(Exercise details):
Going through the entries below, count each line that holds "were" and give only the total.
Working data Block Start
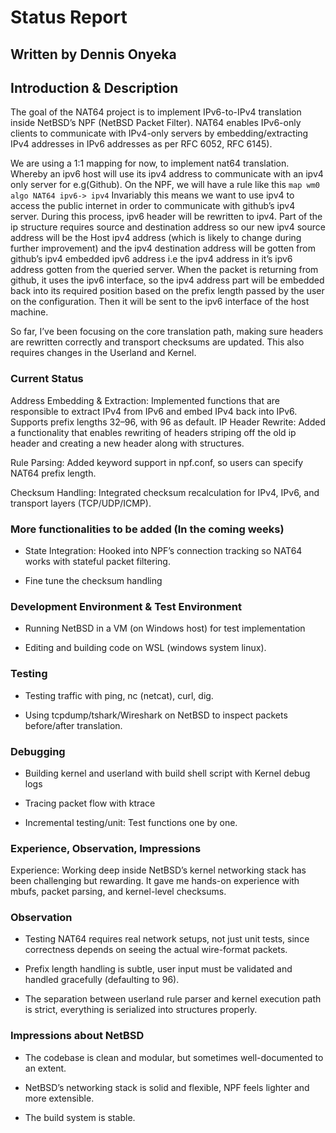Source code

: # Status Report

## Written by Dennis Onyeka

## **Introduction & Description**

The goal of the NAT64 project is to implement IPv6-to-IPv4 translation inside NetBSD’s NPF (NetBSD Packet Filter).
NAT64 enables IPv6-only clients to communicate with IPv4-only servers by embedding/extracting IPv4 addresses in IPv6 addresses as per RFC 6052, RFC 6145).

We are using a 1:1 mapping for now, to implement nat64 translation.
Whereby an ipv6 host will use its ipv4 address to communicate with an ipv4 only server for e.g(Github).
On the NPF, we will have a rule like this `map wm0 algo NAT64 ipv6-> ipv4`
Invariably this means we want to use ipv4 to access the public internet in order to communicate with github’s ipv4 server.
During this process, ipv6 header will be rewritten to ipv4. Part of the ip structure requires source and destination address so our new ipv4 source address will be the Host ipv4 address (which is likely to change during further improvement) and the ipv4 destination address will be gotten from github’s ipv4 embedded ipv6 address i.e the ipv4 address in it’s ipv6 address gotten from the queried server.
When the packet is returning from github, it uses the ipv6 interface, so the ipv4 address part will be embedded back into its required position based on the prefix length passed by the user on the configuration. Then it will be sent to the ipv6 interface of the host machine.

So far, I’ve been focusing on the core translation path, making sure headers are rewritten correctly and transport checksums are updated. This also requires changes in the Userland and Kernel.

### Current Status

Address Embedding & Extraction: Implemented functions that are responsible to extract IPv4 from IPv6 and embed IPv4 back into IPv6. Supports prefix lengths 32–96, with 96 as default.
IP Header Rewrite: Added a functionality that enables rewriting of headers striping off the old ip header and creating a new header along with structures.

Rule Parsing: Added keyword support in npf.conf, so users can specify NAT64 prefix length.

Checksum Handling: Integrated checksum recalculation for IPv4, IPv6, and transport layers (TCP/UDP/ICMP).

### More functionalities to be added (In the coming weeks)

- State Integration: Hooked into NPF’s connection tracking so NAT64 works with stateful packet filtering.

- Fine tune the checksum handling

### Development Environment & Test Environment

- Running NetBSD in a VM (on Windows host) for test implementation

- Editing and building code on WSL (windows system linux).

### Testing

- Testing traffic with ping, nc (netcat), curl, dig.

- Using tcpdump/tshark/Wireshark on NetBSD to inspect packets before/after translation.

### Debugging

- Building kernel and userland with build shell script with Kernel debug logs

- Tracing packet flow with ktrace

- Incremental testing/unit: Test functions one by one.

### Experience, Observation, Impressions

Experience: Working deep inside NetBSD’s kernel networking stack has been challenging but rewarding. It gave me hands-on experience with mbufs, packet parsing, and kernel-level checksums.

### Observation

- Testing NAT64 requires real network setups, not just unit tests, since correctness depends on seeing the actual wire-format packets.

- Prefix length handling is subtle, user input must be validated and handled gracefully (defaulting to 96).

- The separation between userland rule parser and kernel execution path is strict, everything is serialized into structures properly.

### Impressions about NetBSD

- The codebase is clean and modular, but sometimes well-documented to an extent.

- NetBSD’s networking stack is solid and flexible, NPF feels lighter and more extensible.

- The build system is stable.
Working data Block End
Working data Block Start
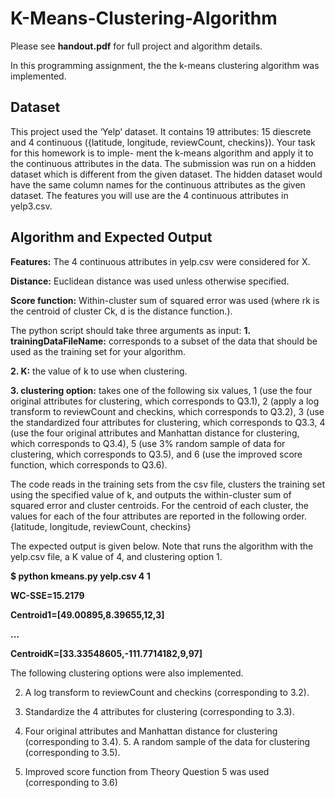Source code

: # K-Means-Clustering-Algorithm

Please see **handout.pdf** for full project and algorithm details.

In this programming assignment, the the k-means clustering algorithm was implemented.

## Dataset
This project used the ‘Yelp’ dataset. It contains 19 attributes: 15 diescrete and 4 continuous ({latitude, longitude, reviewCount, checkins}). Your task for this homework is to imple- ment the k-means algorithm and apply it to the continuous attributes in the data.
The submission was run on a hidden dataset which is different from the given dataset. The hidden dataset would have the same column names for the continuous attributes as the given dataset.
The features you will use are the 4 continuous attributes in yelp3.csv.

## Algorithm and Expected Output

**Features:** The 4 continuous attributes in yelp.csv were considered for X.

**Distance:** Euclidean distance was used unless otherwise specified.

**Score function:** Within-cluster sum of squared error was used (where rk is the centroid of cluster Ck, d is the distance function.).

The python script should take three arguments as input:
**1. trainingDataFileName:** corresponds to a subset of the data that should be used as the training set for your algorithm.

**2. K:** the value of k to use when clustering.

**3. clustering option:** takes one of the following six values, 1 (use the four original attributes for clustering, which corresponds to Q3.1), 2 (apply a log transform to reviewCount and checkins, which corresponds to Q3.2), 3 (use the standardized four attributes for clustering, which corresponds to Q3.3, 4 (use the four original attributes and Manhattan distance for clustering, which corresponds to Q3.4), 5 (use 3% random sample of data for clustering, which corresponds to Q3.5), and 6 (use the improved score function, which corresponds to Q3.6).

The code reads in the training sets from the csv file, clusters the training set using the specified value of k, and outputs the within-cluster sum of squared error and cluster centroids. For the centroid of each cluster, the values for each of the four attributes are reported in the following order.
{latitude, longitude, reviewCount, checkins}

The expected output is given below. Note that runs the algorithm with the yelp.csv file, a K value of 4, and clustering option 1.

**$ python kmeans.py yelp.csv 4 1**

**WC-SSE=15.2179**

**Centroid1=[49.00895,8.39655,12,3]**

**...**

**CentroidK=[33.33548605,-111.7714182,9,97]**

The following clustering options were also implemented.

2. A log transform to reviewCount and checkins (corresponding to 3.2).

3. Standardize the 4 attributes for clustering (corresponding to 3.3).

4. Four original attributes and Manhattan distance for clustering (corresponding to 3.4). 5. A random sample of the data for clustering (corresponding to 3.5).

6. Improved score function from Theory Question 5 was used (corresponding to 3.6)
Working data Block End
Working data Block Start
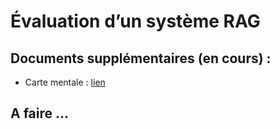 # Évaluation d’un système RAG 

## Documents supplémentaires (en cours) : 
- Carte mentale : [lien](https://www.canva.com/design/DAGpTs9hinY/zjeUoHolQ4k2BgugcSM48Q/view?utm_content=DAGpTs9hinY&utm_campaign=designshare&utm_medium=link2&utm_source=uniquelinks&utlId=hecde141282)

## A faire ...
Working data Block End
(Answer for this exercise):
2